In rare scenarios like these, it is common for junior gold stock profits to spike by 300%–1000%.
Luckily for you, the mainstream media tends to overlook junior mining companies in times of crisis. In other words, if you act quickly, you could invest at a fraction of the price it would cost you to invest in more mainstream gold stocks.
So if you’re waiting for another gold correction, I wouldn’t risk it. With the volatility in the markets, you'll find it well worth your time and money to take advantage of this time-sensitive opportunity.
If you’re not sure where to start, here are a couple of junior gold mining stocks that have caught our attention...
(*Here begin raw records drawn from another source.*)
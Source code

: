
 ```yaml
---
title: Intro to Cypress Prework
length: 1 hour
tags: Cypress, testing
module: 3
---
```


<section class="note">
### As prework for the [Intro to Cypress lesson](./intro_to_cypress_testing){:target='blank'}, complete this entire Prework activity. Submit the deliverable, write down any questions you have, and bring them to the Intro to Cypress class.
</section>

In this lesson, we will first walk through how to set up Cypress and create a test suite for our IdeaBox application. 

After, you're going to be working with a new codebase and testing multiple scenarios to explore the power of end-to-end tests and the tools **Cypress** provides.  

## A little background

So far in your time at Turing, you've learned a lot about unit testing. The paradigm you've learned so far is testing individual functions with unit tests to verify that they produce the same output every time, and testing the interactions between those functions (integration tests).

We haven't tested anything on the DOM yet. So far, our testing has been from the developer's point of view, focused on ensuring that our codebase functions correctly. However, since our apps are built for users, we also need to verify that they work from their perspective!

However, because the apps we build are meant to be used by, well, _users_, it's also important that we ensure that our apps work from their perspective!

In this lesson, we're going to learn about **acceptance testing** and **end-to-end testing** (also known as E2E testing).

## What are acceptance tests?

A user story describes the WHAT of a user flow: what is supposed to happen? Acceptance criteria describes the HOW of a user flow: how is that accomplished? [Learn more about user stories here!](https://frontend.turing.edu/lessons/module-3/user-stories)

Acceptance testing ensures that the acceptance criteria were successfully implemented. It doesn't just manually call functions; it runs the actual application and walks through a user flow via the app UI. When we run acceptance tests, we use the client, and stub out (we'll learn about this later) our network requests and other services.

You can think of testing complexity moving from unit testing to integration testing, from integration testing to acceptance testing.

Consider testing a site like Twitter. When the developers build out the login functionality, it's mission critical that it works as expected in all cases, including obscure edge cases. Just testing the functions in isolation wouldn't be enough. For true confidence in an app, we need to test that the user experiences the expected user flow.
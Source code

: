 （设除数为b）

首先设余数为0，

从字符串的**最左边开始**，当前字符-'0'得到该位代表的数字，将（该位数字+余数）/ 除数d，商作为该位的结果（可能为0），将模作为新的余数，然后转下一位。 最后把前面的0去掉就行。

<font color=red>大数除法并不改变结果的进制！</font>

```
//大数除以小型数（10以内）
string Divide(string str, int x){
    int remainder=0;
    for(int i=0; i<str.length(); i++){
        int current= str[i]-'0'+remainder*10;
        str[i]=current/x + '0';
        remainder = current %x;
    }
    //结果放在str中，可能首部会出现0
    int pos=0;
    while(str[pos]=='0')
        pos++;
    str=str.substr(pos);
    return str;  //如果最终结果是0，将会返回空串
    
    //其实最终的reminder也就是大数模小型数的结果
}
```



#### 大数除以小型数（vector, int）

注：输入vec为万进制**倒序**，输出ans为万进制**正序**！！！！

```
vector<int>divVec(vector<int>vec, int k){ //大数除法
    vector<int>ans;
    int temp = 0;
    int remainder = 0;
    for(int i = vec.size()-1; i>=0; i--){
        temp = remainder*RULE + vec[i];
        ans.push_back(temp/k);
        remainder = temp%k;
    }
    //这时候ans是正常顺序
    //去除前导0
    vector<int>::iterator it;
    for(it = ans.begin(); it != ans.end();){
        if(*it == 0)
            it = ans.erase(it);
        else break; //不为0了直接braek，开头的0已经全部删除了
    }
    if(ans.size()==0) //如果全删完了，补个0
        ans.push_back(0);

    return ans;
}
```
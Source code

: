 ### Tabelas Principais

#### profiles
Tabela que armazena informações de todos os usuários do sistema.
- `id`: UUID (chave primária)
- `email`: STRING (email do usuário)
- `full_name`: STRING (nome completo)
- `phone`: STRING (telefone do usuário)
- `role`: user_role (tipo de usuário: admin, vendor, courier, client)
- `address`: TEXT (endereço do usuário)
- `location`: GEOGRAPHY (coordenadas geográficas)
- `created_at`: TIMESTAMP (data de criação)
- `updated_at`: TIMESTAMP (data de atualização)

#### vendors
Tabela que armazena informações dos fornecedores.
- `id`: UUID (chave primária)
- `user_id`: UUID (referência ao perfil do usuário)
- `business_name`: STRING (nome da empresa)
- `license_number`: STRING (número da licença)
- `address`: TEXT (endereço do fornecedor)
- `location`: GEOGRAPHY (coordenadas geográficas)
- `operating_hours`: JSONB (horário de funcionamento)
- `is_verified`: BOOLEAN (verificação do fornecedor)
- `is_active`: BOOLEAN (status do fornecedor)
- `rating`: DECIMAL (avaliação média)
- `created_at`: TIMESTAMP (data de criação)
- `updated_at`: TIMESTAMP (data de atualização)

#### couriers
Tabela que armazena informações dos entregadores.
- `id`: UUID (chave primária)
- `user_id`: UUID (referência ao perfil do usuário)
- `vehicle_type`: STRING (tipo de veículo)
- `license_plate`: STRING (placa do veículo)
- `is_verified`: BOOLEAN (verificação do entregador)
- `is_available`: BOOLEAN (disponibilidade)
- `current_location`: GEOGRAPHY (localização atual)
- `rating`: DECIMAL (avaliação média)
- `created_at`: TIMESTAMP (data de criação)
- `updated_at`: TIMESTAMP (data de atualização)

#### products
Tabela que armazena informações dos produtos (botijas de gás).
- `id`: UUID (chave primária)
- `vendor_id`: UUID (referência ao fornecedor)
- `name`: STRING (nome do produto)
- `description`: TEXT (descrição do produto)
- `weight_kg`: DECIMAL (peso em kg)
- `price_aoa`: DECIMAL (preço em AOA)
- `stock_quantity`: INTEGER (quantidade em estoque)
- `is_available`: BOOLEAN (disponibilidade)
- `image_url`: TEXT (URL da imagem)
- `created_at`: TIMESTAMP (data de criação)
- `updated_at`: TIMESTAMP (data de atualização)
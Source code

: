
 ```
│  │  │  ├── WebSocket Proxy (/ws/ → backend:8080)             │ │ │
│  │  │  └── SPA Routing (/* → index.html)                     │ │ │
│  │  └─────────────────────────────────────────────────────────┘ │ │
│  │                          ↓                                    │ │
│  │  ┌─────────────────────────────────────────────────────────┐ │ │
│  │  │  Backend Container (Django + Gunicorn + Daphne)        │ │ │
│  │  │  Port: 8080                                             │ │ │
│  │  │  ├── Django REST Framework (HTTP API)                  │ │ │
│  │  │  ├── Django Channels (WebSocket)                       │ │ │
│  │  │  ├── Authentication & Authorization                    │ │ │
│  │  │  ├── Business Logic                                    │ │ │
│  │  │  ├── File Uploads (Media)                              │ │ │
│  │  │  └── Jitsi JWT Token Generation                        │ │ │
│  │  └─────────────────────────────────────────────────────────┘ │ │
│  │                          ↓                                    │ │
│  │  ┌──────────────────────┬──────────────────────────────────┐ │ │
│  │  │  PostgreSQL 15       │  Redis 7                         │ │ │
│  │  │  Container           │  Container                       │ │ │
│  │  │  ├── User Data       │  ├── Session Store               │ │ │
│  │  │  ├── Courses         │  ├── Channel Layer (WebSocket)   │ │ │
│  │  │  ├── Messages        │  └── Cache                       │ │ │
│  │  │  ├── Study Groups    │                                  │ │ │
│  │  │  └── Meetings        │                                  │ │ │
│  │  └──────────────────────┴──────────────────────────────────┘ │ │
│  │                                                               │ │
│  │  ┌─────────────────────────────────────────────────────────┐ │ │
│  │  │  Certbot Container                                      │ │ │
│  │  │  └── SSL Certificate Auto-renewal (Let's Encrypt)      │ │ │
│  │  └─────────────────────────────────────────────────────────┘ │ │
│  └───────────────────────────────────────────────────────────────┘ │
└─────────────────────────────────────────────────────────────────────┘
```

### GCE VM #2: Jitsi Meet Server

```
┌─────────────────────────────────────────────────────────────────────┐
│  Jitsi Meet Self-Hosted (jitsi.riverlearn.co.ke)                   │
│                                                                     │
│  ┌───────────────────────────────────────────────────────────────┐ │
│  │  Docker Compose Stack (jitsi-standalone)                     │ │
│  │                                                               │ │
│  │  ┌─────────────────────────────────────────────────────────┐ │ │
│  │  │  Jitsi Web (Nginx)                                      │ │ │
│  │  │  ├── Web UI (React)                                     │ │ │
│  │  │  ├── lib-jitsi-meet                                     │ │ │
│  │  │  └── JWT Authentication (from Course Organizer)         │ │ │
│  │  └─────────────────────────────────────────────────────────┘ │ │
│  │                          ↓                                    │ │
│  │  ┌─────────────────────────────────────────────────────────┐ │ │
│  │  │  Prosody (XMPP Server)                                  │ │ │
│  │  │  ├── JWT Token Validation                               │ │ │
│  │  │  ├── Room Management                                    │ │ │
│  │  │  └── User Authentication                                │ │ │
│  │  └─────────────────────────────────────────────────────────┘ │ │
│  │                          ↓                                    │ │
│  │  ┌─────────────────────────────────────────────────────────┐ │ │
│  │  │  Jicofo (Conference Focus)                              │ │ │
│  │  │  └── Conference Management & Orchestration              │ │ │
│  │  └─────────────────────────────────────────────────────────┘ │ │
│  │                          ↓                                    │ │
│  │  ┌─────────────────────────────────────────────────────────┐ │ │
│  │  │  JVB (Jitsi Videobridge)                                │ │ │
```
Gold Bull Resources is a small gold company that focuses on U.S. gold exploration and development. It currently has two big projects which it owns 100% of: the Sandman drill program which is located in Nevada and has produced significant gold mineralization, and the Big Balds program, which is also located in Nevada and is getting ready to begin drilling.
Nevada is one of the most prolific gold mining hotbeds in the world, being responsible for over 225 million ounces of gold discovered. If the trend continues, Gold Bull Resources could see its shares fly from $0.20 to $20 and beyond.
Vista Gold boasts ownership of Mt. Todd, the largest undeveloped gold project in Australia. In June 2021 the company received the last permissions necessary to begin drilling.
Vista Gold completed its second phase of drilling in August of 2021 and announced that it has successfully identified several gold-bearing structures.
Mt. Todd could produce serious results for this junior gold miner and even more serious results for those who get in on the ground floor of this potentially historic gold project.
If you don’t want the pressure of choosing an individual junior gold miner, then the VanEck Vectors Junior Gold Miners ETF might be a perfect fit for you.
It allows you to gain exposure to the space without taking on nearly as much risk. But with that being said, there is also a lesser chance for life-changing gains.
The ETF peaked in April of 2011 but has slowly declined in the last decade.
With the price of gold ramping up we could see an upward trend for this fund.
At its top, GDXJ was trading in the $160 range. It’s now just above $40 at the time of writing. This could very well be a dip that you want to buy right now.